No, el amor de deseo, el need love como le llamaba C. S. Lewis, no es propio de Dios. A Dios, plenitud del ser y la belleza, nada pueda perfeccionarlo, nada se le puede añadir, nada puede necesitar. Su amor es pura donación, afirmación del otro, búsqueda del bien ajeno: amor de benevolencia, como lo denominaba Aristóteles, el gift love de C. S. Lewis. Con ese amor Dios ama a todo lo que no es su propio ser y que Él asienta en la existencia precisamente mediante ese amor que nos crea, amor extravertido de pura donación. Somos porque Dios nos ama, no que nos ame Dios por lo que somos. No es lo bueno en nosotros lo que motiva a Dios a amarnos, sino que es el amor de Dios el que nos hace buenos.
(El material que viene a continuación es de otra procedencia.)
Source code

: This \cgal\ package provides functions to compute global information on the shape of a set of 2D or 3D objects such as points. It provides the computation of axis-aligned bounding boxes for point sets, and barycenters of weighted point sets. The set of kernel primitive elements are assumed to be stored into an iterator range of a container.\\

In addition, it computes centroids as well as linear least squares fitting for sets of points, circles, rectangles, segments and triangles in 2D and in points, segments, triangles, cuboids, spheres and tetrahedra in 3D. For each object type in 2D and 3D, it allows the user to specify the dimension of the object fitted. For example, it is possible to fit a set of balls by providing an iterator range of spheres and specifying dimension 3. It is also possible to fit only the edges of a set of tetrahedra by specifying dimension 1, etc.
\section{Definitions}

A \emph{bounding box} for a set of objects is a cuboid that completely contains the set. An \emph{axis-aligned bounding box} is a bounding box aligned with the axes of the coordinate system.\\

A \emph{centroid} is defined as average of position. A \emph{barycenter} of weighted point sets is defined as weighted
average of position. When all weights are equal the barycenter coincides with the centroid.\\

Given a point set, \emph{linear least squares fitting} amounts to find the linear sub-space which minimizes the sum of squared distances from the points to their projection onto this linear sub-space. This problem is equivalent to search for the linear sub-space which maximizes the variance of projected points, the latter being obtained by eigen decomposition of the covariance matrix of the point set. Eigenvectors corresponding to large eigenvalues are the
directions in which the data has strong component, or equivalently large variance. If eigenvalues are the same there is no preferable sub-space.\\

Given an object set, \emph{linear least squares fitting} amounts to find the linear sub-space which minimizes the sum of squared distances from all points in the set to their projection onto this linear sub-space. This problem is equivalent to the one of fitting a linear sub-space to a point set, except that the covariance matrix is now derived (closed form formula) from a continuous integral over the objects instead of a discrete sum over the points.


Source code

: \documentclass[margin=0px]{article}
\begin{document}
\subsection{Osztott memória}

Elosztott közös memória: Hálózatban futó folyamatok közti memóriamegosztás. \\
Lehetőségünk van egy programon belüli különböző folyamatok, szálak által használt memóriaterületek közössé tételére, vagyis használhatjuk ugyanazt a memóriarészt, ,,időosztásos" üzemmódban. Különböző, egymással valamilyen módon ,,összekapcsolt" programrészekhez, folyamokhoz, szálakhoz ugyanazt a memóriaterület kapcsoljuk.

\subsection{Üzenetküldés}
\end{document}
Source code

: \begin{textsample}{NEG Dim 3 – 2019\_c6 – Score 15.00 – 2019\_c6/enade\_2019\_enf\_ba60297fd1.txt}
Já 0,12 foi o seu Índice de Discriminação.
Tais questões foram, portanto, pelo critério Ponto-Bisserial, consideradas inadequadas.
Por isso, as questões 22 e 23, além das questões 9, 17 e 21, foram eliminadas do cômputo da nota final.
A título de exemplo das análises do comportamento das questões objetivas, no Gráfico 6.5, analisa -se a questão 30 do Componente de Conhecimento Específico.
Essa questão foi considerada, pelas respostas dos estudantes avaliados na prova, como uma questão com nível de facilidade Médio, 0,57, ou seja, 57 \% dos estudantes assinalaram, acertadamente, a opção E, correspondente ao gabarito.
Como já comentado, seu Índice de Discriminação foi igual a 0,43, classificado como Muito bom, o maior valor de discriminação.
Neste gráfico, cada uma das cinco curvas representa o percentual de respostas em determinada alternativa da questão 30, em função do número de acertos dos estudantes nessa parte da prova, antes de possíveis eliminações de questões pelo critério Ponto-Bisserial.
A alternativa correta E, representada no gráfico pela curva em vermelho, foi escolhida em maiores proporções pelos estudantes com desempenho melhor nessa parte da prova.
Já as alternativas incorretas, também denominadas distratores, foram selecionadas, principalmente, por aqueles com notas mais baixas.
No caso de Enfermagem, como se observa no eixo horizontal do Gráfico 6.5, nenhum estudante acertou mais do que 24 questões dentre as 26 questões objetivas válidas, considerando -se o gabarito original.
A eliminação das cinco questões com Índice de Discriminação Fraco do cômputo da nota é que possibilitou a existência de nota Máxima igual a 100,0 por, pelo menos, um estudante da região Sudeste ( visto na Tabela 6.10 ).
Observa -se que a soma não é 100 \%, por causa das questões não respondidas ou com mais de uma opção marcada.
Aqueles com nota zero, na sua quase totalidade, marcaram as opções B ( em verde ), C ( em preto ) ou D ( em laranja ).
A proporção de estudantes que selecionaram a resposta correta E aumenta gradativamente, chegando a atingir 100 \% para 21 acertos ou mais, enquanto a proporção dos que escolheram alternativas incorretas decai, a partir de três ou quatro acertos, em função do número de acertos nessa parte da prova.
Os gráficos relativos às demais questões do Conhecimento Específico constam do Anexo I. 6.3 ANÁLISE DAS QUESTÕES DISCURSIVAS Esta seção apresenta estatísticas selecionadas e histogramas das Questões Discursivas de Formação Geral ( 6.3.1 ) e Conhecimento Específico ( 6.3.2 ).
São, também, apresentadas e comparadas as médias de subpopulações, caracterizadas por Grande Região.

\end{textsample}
Así deberíamos amarnos también entre nosotros, para realmente amar. El cristiano que ama -y que ama aún a su enemigo- lo recrea con su amor, obliga al amado a ser bueno, lo hace bueno con su querer. También nosotros deberíamos querer a los demás no porque son más o menos buenos, sino para hacerlos buenos.
Todo otro amor -de búsqueda, de placer, de sentimiento, de afectividad, de interés- es amor inferior -y a veces malo-. Es el amor de benevolencia -el que quiere, afirma y promueve el bien y la perfección del ser amado- el que, integrando los demás amores, aun el de deseo, como por ejemplo en el matrimonio, los lleva a su perfección.
Pero ¿podemos así nosotros querer a Dios, para que ese amor asegurado e incondicionado que él nos tiene, se transforme en amistad, en amor que se entrecruza?, ¿acaso puedo querer el bien de Dios? ¡Por supuesto!, porque la benevolencia no solo es buscar el bien del amado, sino gozarse en su bien cuando alcanzado, regocijarse en su perfección, en su gloria. ¡El amor orgulloso de la madre aún analfabeta cuando se recibe su hijo, el doctor!
¡Claro que puedo y debo amar a Dios, gozarme de su gloria, buscar los mismos fines que él busca cuando ama a sus criaturas, tratar de compartir en gozo ese su amor! "Les he dicho esto para que mi gozo sea el suyo, y ese gozo sea perfecto."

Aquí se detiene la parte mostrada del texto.